When a line of the entries contains "import", please list that line.

» **Record set**
= = = = = = =
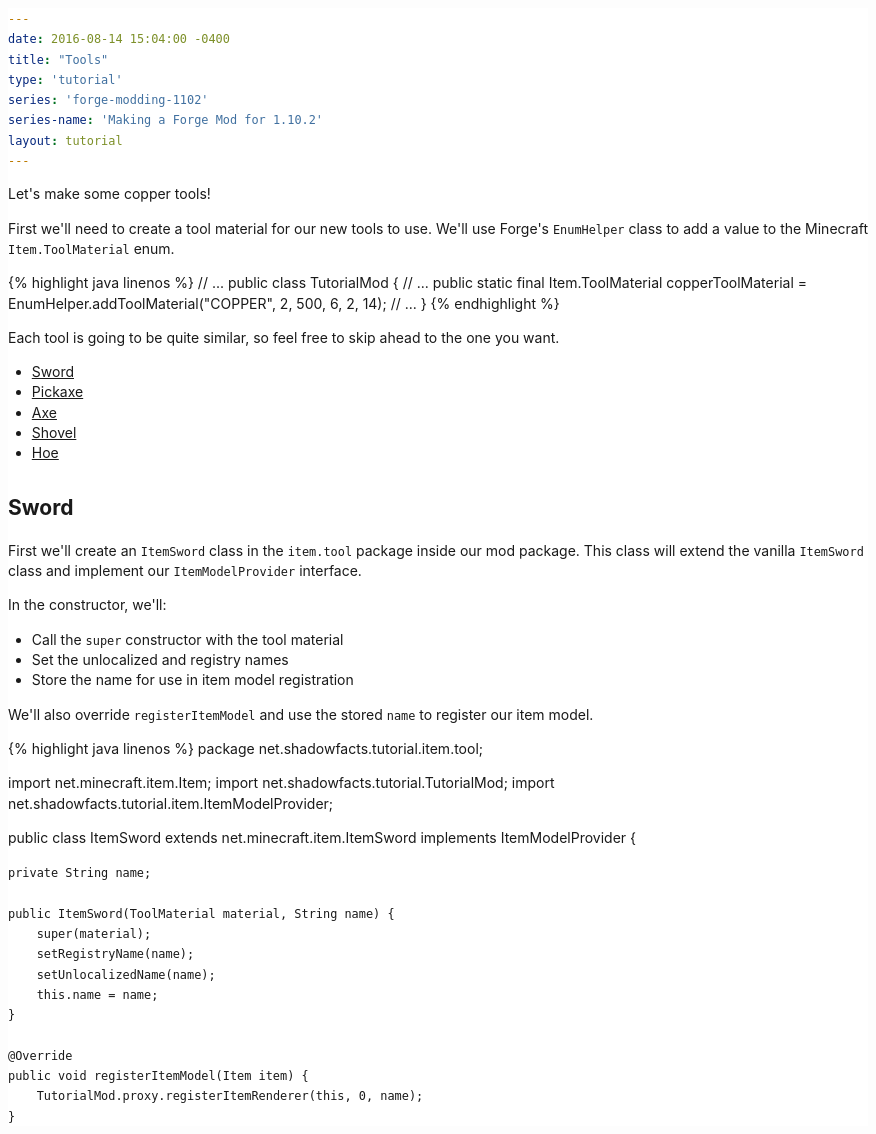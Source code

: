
 ```yaml
---
date: 2016-08-14 15:04:00 -0400
title: "Tools"
type: 'tutorial'
series: 'forge-modding-1102'
series-name: 'Making a Forge Mod for 1.10.2'
layout: tutorial
---
```


Let's make some copper tools!

First we'll need to create a tool material for our new tools to use. We'll use Forge's `EnumHelper` class to add a value to the Minecraft `Item.ToolMaterial` enum.

{% highlight java linenos %}
// ...
public class TutorialMod {
	// ...
	public static final Item.ToolMaterial copperToolMaterial = EnumHelper.addToolMaterial("COPPER", 2, 500, 6, 2, 14);
	// ...
}
{% endhighlight %}

Each tool is going to be quite similar, so feel free to skip ahead to the one you want.

- [Sword](#sword)
- [Pickaxe](#pickaxe)
- [Axe](#axe)
- [Shovel](#shovel)
- [Hoe](#hoe)

## Sword
First we'll create an `ItemSword` class in the `item.tool` package inside our mod package. This class will extend the vanilla `ItemSword` class and implement our `ItemModelProvider` interface. 

In the constructor, we'll:

- Call the `super` constructor with the tool material
- Set the unlocalized and registry names
- Store the name for use in item model registration

We'll also override `registerItemModel` and use the stored `name` to register our item model.

{% highlight java linenos %}
package net.shadowfacts.tutorial.item.tool;

import net.minecraft.item.Item;
import net.shadowfacts.tutorial.TutorialMod;
import net.shadowfacts.tutorial.item.ItemModelProvider;

public class ItemSword extends net.minecraft.item.ItemSword implements ItemModelProvider {

	private String name;

	public ItemSword(ToolMaterial material, String name) {
		super(material);
		setRegistryName(name);
		setUnlocalizedName(name);
		this.name = name;
	}

	@Override
	public void registerItemModel(Item item) {
		TutorialMod.proxy.registerItemRenderer(this, 0, name);
	}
= = = = = = =
» **Task solution**
import net.minecraft.item.Item;
import net.shadowfacts.tutorial.TutorialMod;
import net.shadowfacts.tutorial.item.ItemModelProvider;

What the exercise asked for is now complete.